- TASK INPUTS
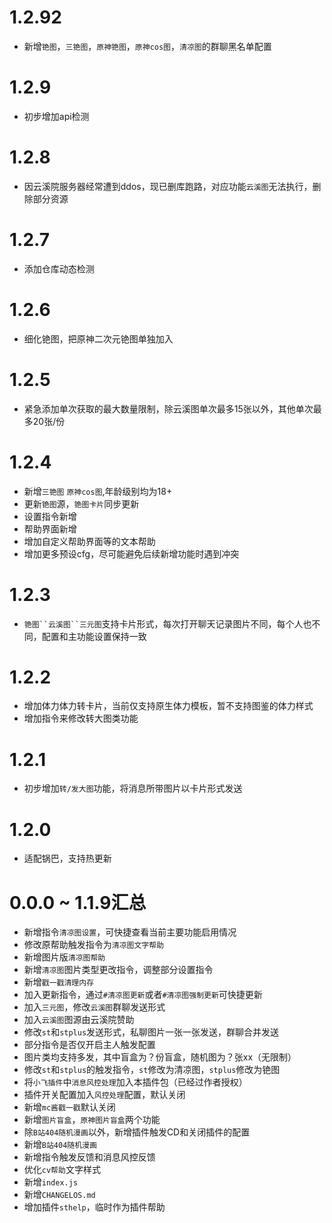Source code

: # 1.2.92

* 新增`铯图`，`三铯图`，`原神铯图`，`原神cos图`，`清凉图`的群聊黑名单配置

# 1.2.9

* 初步增加api检测

# 1.2.8

* 因云溪院服务器经常遭到ddos，现已删库跑路，对应功能`云溪图`无法执行，删除部分资源

# 1.2.7

* 添加仓库动态检测

# 1.2.6

* 细化铯图，把原神二次元铯图单独加入

# 1.2.5

* 紧急添加单次获取的最大数量限制，除云溪图单次最多15张以外，其他单次最多20张/份

# 1.2.4

* 新增`三铯图` `原神cos图`,年龄级别均为18+
* 更新`铯图`源，`铯图卡片`同步更新
* 设置指令新增
* 帮助界面新增
* 增加自定义帮助界面等的文本帮助
* 增加更多预设cfg，尽可能避免后续新增功能时遇到冲突

# 1.2.3 

* `铯图``云溪图``三元图`支持卡片形式，每次打开聊天记录图片不同，每个人也不同，配置和主功能设置保持一致

# 1.2.2

* 增加体力体力转卡片，当前仅支持原生体力模板，暂不支持图鉴的体力样式
* 增加指令来修改转大图类功能

# 1.2.1

* 初步增加`转/发大图`功能，将消息所带图片以卡片形式发送

# 1.2.0

* 适配锅巴，支持热更新

# 0.0.0 ~ 1.1.9汇总
* 新增指令`清凉图设置`，可快捷查看当前主要功能启用情况
* 修改原帮助触发指令为`清凉图文字帮助`
* 新增图片版`清凉图帮助`
* 新增`清凉图`图片类型更改指令，调整部分设置指令
* 新增`戳一戳清理内存`
* 加入更新指令，通过`#清凉图更新`或者`#清凉图强制更新`可快捷更新
* 加入`三元图`，修改`云溪图`群聊发送形式
* 加入`云溪图`图源由云溪院赞助
* 修改`st`和`stplus`发送形式，私聊图片一张一张发送，群聊合并发送
* 部分指令是否仅开启主人触发配置
* 图片类均支持多发，其中盲盒为？份盲盒，随机图为？张xx（无限制）
* 修改`st`和`stplus`的触发指令，`st`修改为清凉图，`stplus`修改为铯图
* 将`小飞插件`中`消息风控处理`加入本插件包（已经过作者授权）
* 插件开关配置加入`风控处理`配置，默认关闭
* 新增`mc酱戳一戳`默认关闭
* 新增`图片盲盒`，`原神图片盲盒`两个功能
* 除`B站404随机漫画`以外，新增插件触发CD和关闭插件的配置
* 新增`B站404随机漫画`
* 新增指令触发反馈和消息风控反馈
* 优化`cv帮助`文字样式
* 新增`index.js`
* 新增`CHANGELOS.md`
* 增加插件`sthelp`，临时作为插件帮助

- PROBLEM DESCRIPTION
Exactly reproduce each record, leaving out any pictures.

- THE ANSWER
Source code

: # 1.2.92

* 新增`铯图`，`三铯图`，`原神铯图`，`原神cos图`，`清凉图`的群聊黑名单配置

# 1.2.9

* 初步增加api检测

# 1.2.8

* 因云溪院服务器经常遭到ddos，现已删库跑路，对应功能`云溪图`无法执行，删除部分资源

# 1.2.7

* 添加仓库动态检测

# 1.2.6

* 细化铯图，把原神二次元铯图单独加入

# 1.2.5

* 紧急添加单次获取的最大数量限制，除云溪图单次最多15张以外，其他单次最多20张/份

# 1.2.4

* 新增`三铯图` `原神cos图`,年龄级别均为18+
* 更新`铯图`源，`铯图卡片`同步更新
* 设置指令新增
* 帮助界面新增
* 增加自定义帮助界面等的文本帮助
* 增加更多预设cfg，尽可能避免后续新增功能时遇到冲突

# 1.2.3 

* `铯图``云溪图``三元图`支持卡片形式，每次打开聊天记录图片不同，每个人也不同，配置和主功能设置保持一致

# 1.2.2

* 增加体力体力转卡片，当前仅支持原生体力模板，暂不支持图鉴的体力样式
* 增加指令来修改转大图类功能

# 1.2.1

* 初步增加`转/发大图`功能，将消息所带图片以卡片形式发送

# 1.2.0

* 适配锅巴，支持热更新

# 0.0.0 ~ 1.1.9汇总
* 新增指令`清凉图设置`，可快捷查看当前主要功能启用情况
* 修改原帮助触发指令为`清凉图文字帮助`
* 新增图片版`清凉图帮助`
* 新增`清凉图`图片类型更改指令，调整部分设置指令
* 新增`戳一戳清理内存`
* 加入更新指令，通过`#清凉图更新`或者`#清凉图强制更新`可快捷更新
* 加入`三元图`，修改`云溪图`群聊发送形式
* 加入`云溪图`图源由云溪院赞助
* 修改`st`和`stplus`发送形式，私聊图片一张一张发送，群聊合并发送
* 部分指令是否仅开启主人触发配置
* 图片类均支持多发，其中盲盒为？份盲盒，随机图为？张xx（无限制）
* 修改`st`和`stplus`的触发指令，`st`修改为清凉图，`stplus`修改为铯图
* 将`小飞插件`中`消息风控处理`加入本插件包（已经过作者授权）
* 插件开关配置加入`风控处理`配置，默认关闭
* 新增`mc酱戳一戳`默认关闭
* 新增`图片盲盒`，`原神图片盲盒`两个功能
* 除`B站404随机漫画`以外，新增插件触发CD和关闭插件的配置
* 新增`B站404随机漫画`
* 新增指令触发反馈和消息风控反馈
* 优化`cv帮助`文字样式
* 新增`index.js`
* 新增`CHANGELOS.md`
* 增加插件`sthelp`，临时作为插件帮助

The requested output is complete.